Many data mining applications, ranging from spam filtering to intrusion detection, are faced with active adversaries. In all these applications, the future data sets and the training data set are no longer from the same population, due to the transformations employed by the adversaries. Hence a main assumption for the existing classification techniques is not satisfied and initially successful classifiers degrade easily. This becomes a game between the adversary and the data miner: The adversary modifies its strategy to avoid being detected by the current classifier; the data miner then updates its classifier based on the new threats. We investigate the possibility of an equilibrium in this seemingly never ending game, where neither party has an incentive to change. Modifying the classifier causes too many false positives with too little increase in true positives; changes by the adversary decrease the utility of the false negative items that are not detected. We develop a game theoretic framework where equilibrium behavior of adversarial classification applications can be analyzed, and provide a solution for finding an equilibrium point. A classifier's equilibrium performance indicates its eventual success or failure. The data miner could then select attributes based on their equilibrium performance, and construct an effective classifier. A case study of online lending data demonstrates how to apply the proposed game theoretic framework to a real application.

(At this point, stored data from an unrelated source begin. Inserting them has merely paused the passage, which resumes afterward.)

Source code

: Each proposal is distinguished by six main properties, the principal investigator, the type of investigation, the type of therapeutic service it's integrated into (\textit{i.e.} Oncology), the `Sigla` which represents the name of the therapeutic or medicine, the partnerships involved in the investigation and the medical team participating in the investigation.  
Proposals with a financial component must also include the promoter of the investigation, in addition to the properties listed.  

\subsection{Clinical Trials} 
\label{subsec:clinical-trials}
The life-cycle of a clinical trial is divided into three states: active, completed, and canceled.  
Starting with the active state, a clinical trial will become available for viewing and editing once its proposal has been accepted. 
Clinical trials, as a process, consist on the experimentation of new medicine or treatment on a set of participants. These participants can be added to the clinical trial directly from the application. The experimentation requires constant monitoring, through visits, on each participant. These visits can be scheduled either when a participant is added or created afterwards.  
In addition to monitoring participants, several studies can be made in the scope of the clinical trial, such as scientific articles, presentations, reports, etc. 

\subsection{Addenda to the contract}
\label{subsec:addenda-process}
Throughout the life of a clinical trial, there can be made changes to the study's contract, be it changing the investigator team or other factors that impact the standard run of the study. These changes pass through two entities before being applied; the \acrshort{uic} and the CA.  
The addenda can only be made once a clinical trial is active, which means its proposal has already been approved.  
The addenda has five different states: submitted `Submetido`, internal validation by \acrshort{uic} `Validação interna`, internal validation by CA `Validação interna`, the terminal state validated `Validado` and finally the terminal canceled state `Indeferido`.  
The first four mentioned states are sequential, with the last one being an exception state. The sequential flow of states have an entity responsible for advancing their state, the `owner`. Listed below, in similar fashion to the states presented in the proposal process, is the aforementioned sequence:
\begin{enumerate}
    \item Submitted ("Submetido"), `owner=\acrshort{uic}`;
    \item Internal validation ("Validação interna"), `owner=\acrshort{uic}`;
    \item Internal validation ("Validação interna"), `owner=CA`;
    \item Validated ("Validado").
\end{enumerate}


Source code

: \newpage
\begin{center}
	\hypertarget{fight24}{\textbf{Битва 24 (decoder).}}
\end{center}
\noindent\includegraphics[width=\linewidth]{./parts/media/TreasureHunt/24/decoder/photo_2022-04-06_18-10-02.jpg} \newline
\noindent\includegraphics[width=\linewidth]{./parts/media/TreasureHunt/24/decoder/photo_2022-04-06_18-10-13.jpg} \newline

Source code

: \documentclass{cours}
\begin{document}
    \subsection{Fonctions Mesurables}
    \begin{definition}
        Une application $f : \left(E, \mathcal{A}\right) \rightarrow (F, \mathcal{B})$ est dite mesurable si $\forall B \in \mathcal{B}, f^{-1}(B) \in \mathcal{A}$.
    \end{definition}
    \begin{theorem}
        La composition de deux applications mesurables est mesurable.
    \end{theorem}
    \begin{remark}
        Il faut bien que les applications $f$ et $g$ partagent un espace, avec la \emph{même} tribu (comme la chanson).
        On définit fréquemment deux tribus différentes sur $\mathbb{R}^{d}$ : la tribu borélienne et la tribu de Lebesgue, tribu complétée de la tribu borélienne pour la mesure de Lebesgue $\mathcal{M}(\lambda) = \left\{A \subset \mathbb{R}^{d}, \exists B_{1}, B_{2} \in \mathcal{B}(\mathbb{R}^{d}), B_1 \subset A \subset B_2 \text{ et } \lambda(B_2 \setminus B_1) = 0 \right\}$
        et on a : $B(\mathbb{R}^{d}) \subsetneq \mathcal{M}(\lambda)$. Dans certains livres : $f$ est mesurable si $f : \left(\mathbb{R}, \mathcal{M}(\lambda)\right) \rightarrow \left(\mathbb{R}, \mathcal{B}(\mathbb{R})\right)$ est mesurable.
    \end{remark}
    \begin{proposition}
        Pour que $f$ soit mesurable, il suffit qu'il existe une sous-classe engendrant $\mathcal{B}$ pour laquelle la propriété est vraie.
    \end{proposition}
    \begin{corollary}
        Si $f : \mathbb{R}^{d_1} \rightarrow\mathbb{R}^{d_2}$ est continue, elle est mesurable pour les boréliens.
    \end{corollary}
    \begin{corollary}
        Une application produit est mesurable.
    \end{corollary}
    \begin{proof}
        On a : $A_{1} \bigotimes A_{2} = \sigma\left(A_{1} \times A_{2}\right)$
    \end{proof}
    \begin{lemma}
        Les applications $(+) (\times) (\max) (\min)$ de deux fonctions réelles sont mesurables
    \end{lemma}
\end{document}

Estimation of Heterogeneous Binary Markov Networks

George Michailidis
University of Michigan

Heterogenous data consists of several categories sharing the same variables but differ in their distributions. In this talk, we discuss a new Markov network model to characterize the heterogenous dependence structures between a set of variables from such data. The proposed model jointly estimates a collection of Markov networks corresponding to different categories, not only preserving the underlying common graph structure, but also allowing the flexibility for different links between the networks. This target is achieved by using a group penalty effectively removing the common zero interaction effects across all Markov networks. We establish consistency in terms of both parameter estimation and structure selection and demonstrate its advantage over the separate estimation using a number of simulated examples. An application to the voting record of the US Senate on bills on different topics such as national defense, energy and health illustrates the model.